**Activity:** For the data below, restate word for word only the lines from the line containing "A curva descrita" through the line containing "RMSSD and pNN50, while", both ends included.

**Recorded data:**
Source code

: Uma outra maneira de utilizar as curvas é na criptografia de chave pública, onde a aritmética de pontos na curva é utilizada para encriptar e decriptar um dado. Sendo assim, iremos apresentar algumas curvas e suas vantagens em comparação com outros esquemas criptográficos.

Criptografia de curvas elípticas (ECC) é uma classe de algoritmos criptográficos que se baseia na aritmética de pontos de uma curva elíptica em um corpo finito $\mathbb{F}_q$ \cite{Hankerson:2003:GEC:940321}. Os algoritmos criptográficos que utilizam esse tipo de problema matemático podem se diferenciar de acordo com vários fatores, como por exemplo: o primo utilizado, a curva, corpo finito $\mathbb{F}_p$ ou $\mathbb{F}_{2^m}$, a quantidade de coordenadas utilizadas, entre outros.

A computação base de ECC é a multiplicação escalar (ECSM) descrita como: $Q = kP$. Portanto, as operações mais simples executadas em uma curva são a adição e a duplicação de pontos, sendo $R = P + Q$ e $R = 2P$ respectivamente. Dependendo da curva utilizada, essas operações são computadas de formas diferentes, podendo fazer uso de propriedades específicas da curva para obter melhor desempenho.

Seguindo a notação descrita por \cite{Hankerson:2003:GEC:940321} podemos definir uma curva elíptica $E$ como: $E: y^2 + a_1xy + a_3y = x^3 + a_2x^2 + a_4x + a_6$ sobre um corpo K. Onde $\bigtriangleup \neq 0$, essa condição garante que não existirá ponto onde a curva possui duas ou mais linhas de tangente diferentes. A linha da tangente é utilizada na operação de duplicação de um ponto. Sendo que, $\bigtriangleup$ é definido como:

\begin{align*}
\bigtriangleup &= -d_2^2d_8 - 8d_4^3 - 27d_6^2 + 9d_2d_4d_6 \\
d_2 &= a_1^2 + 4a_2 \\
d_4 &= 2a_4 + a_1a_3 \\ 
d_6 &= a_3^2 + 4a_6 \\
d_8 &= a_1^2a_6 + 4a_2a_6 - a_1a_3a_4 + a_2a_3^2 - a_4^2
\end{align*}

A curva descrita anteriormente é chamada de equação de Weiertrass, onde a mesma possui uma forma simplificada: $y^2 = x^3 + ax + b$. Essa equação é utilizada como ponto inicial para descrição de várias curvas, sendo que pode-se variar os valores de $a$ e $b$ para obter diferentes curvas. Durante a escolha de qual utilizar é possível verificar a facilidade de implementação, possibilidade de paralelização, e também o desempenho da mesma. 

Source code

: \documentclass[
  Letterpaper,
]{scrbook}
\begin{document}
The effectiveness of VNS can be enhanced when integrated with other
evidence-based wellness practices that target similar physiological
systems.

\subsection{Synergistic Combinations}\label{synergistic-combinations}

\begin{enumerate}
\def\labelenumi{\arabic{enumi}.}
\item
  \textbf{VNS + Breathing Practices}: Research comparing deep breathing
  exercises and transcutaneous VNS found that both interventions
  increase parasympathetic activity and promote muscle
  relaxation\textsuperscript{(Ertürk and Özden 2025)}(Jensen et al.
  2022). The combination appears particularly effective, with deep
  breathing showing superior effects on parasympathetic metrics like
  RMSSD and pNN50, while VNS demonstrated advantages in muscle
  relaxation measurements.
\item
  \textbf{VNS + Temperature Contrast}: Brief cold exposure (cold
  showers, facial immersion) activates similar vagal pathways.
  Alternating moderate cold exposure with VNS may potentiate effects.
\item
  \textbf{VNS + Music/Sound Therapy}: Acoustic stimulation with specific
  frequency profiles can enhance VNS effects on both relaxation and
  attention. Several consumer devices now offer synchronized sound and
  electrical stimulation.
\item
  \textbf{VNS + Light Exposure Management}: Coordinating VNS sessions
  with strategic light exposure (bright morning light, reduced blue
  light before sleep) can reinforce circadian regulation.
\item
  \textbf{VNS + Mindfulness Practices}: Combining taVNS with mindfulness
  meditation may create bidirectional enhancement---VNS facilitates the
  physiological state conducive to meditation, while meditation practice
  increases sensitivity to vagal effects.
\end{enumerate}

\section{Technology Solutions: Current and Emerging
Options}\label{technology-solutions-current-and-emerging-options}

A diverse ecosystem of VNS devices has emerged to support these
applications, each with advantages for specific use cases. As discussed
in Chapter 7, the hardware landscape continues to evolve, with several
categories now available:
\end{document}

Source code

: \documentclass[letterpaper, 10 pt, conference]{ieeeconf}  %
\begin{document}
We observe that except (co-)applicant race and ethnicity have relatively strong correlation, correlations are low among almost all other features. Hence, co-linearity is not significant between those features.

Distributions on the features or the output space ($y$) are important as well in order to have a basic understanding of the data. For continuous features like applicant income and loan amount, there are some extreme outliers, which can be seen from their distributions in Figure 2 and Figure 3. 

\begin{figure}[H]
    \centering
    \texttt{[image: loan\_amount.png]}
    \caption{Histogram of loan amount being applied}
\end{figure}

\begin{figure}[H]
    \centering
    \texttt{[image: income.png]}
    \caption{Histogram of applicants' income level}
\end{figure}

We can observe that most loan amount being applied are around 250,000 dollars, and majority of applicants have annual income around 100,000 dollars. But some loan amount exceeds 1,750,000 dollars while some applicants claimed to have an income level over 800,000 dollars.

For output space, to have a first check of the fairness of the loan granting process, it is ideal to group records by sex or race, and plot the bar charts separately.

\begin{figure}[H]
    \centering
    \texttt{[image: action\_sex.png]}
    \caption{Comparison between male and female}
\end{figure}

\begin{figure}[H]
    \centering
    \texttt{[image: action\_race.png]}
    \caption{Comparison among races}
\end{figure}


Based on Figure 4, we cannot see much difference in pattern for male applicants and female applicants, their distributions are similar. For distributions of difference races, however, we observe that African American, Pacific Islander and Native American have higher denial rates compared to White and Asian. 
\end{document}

**Solution to the problem:**
A curva descrita anteriormente é chamada de equação de Weiertrass, onde a mesma possui uma forma simplificada: $y^2 = x^3 + ax + b$. Essa equação é utilizada como ponto inicial para descrição de várias curvas, sendo que pode-se variar os valores de $a$ e $b$ para obter diferentes curvas. Durante a escolha de qual utilizar é possível verificar a facilidade de implementação, possibilidade de paralelização, e também o desempenho da mesma. 

Source code

: \documentclass[
  Letterpaper,
]{scrbook}
\begin{document}
The effectiveness of VNS can be enhanced when integrated with other
evidence-based wellness practices that target similar physiological
systems.

\subsection{Synergistic Combinations}\label{synergistic-combinations}

\begin{enumerate}
\def\labelenumi{\arabic{enumi}.}
\item
  \textbf{VNS + Breathing Practices}: Research comparing deep breathing
  exercises and transcutaneous VNS found that both interventions
  increase parasympathetic activity and promote muscle
  relaxation\textsuperscript{(Ertürk and Özden 2025)}(Jensen et al.
  2022). The combination appears particularly effective, with deep
  breathing showing superior effects on parasympathetic metrics like
  RMSSD and pNN50, while VNS demonstrated advantages in muscle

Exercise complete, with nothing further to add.